Разнообразие индивидуальных идиом и разнородность лингвистических типов выглядят совсем иначе в зависимости от того, рассматриваются ли они с философской или же с научной точки зрения. Лингвист радуется этому разнообра­зию; он погружается в этот океан человеческой речи без надежд на то, что измерит его подлинную глубину. Фило­софия всегда шла в противоположном направлении. Лейб­ниц был убежден, что без Characteristica generalis мы ни­когда не придем к Scientia generalis. Та же тенденция об­наруживается в современной символической логике. Но даже если бы эта задача была выполнена, философия че­ловеческой культуры все равно сталкивалась бы с той же проблемой. При анализе человеческой культуры факты над­лежит принимать в их конкретной форме, во всем их раз­нообразии и различиях. Философия языка сталкивается здесь с той же самой дилеммой, что и при изучении любой символической формы. Высшая и по существу единственная задача всех этих форм — это объединение людей. Но ни одна из них не может осуществить такое единение без раз­деления, разъединения людей. Так, то, что должно было бы способствовать гармонии культуры, становится источником глубочайших разладов и расколов. Такова великая антино­мия, диалектика религиозной жизни32. Такова же и диалек­тика человеческой речи. Без речи не может быть сообще­ства людей; нет, однако, ничего более мешающего такому сообществу, чем различие языков. Миф и религия отказы­ваются признавать такое различение как необходимый и не­избежный факт: они склонны скорее толковать его как ошибку или вину людей, чем как изначальное состояние и природу вещей. Аналогии библейской легенде о Вавилон­ской башне обнаруживаются во многих мифологиях. Даже в наши дни человек всегда испытывает глубокое стремление к золотому веку, когда человечество обладало единым язы­ком. Он оглядывается на свое первобытное состояние как на потерянный рай. Также и старая греза о lingua Adamica — “адамовом языке”, реальном языке первых предков человека, языке, который состоит не из условных знаков, а из прямых выражений подлинной природы и сущ­ности вещей, — отнюдь не исчезла полностью даже из сферы философии. Проблема такой lingua Adamica состав­ляла предмет серьезных дискуссий философов и мистиков XVII столетия33.
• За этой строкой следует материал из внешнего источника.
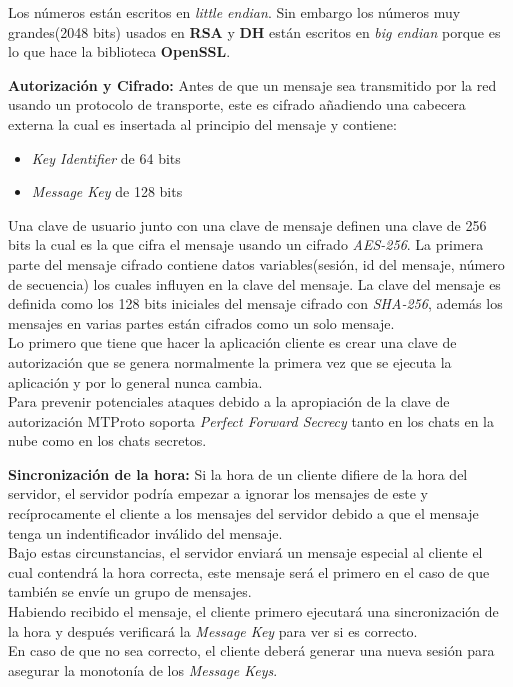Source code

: \begin{description}
Los números están escritos en \emph{little endian}. Sin embargo los números muy grandes(2048 bits) usados en \textbf{RSA} y \textbf{DH} están escritos en \emph{big endian} porque es lo que hace la biblioteca \textbf{OpenSSL}.
	\item \textbf{Autorización y Cifrado:}
			Antes de que un mensaje sea transmitido por la red usando un protocolo de transporte, este es cifrado añadiendo una cabecera externa la cual es insertada al principio del mensaje y contiene:
	\begin{itemize}
		\item \emph{Key Identifier} de 64 bits
		\item \emph{Message Key} de 128 bits
	\end{itemize}
Una clave de usuario junto con una clave de mensaje definen una clave de 256 bits la cual es la que cifra el mensaje usando un cifrado \emph{AES-256}.
La primera parte del mensaje cifrado contiene datos variables(sesión, id del mensaje, número de secuencia) los cuales influyen en la clave del mensaje. La clave del mensaje es definida como los 128 bits iniciales del mensaje cifrado con \emph{SHA-256}, 
además los mensajes en varias partes están cifrados como un solo mensaje.\\
Lo primero que tiene que hacer la aplicación cliente es crear una clave de autorización que se genera normalmente la primera vez que se ejecuta la aplicación y por lo general nunca cambia.\\
Para prevenir potenciales ataques debido a la apropiación de la clave de autorización MTProto soporta \emph{Perfect Forward Secrecy} tanto en los chats en la nube como en los chats secretos.
	\item \textbf{Sincronización de la hora:}
Si la hora de un cliente difiere de la hora del servidor, el servidor podría empezar a ignorar los mensajes de este y recíprocamente el cliente a los mensajes del servidor debido a que el mensaje tenga un indentificador inválido del mensaje.\\
Bajo estas circunstancias, el servidor enviará un mensaje especial al cliente el cual contendrá la hora correcta, este mensaje será el primero en el caso de que también se envíe un grupo de mensajes.\\
Habiendo recibido el mensaje, el cliente primero ejecutará una sincronización de la hora y después verificará la \emph{Message Key} para ver si es correcto.\\
En caso de que no sea correcto, el cliente deberá generar una nueva sesión para asegurar la monotonía de los \emph{Message Keys}.
\end{description}

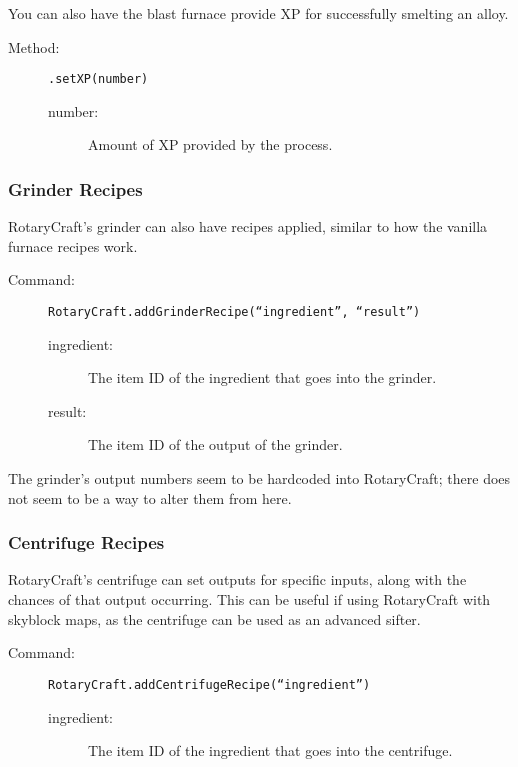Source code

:\documentclass[letterpaper,titlepage,12pt]{article}
\begin{document}
You can also have the blast furnace provide XP for successfully smelting an alloy.

\begin{description}
\item[Method:] \texttt{.setXP(number)}
\begin{description}
\item [number:] Amount of XP provided by the process.
\end{description}
\end{description}

\subsubsection{Grinder Recipes}

RotaryCraft's grinder can also have recipes applied, similar to how the vanilla furnace recipes work.

\begin{description}
\item[Command:] \texttt{RotaryCraft.addGrinderRecipe(``ingredient'', ``result'')}
\begin{description}
\item [ingredient:] The item ID of the ingredient that goes into the grinder.
\item [result:] The item ID of the output of the grinder.
\end{description}
\end{description}

The grinder's output numbers seem to be hardcoded into RotaryCraft; there does not seem to be a way to alter them from here.

\subsubsection{Centrifuge Recipes}

RotaryCraft's centrifuge can set outputs for specific inputs, along with the chances of that output occurring.  This can be useful if using RotaryCraft with skyblock maps, as the centrifuge can be used as an advanced sifter.  

\begin{description}
\item[Command:] \texttt{RotaryCraft.addCentrifugeRecipe(``ingredient'')}
\begin{description}
\item [ingredient:] The item ID of the ingredient that goes into the centrifuge.
\end{description}
\end{description}
\end{document}
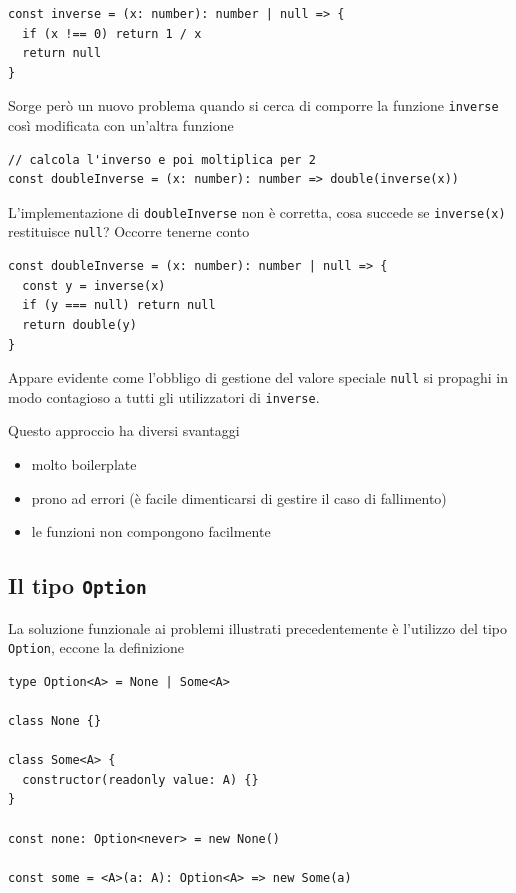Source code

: \documentclass[12pt]{article}
\begin{document}
\begin{verbatim}
const inverse = (x: number): number | null => {
  if (x !== 0) return 1 / x
  return null
}
\end{verbatim}

Sorge però un nuovo problema quando si cerca di comporre la funzione \texttt{inverse} così modificata con un'altra funzione

\begin{verbatim}
// calcola l'inverso e poi moltiplica per 2
const doubleInverse = (x: number): number => double(inverse(x))
\end{verbatim}

L'implementazione di \texttt{doubleInverse} non è corretta, cosa succede se \texttt{inverse(x)} restituisce \texttt{null}?
Occorre tenerne conto

\begin{verbatim}
const doubleInverse = (x: number): number | null => {
  const y = inverse(x)
  if (y === null) return null
  return double(y)
}
\end{verbatim}

Appare evidente come l'obbligo di gestione del valore speciale \texttt{null} si propaghi in modo contagioso
a tutti gli utilizzatori di \texttt{inverse}.

Questo approccio ha diversi svantaggi

\begin{itemize}
  \item molto boilerplate
  \item prono ad errori (è facile dimenticarsi di gestire il caso di fallimento)
  \item le funzioni non compongono facilmente
\end{itemize}

\subsection{Il tipo \texttt{Option}}

La soluzione funzionale ai problemi illustrati precedentemente è l'utilizzo del tipo \texttt{Option},
eccone la definizione

\begin{verbatim}
type Option<A> = None | Some<A>

class None {}

class Some<A> {
  constructor(readonly value: A) {}
}

const none: Option<never> = new None()

const some = <A>(a: A): Option<A> => new Some(a)
\end{verbatim}
\end{document}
Тем не менее подлинное единство языка, если даже та­ковое и существует, не может быть чем-то субстанциональ­ным — это скорее функциональное единство. Такое един­ство не предполагает материального или формального тож­дества. Два различных языка могут представлять собой крайние противоположности как по своим фонетическим системам, так и по системам речи. И это отнюдь не мешает им выполнять те же самые задачи в жизни говорящего со­общества. Важно здесь не разнообразие средств, а их уместность, соответствие цели. Мы можем думать, что эта общая цель с большим совершенством достигается с помо­щью одного, а не другого лингвистического типа. Даже Гум­больдт, который, вообще говоря, не хотел судить о значи­мости отдельных идиом, тем не менее рассматривает флек­тивные языки как образец и модель совершенства. Флек­тивная форма была для него die einzig gesetzmassige Form,

единственной законосообразной формой, подчиненной строгим правилам34. Современные лингвисты от таких суж­дений предостерегали. Они говорили, что не существует об­щего и единого стандарта для оценки значимости лингвис­тических типов. При сравнении типов, конечно, может по­казаться, что один имеет определенные преимущества перед другим, но обычно более тщательный анализ показывает, что то, что мы считали пороками некоторого типа, компен­сируется и уравновешивается другими достоинствами. Если мы хотим понять язык, заявлял Сепир, мы должны покон­чить с иллюзией, будто наш ум может устанавливать пред­почтительные ценности, и привыкнуть рассматривать англий­ский или готтентотский языки с одинаково холодной, хотя и заинтересованной отчужденностью35.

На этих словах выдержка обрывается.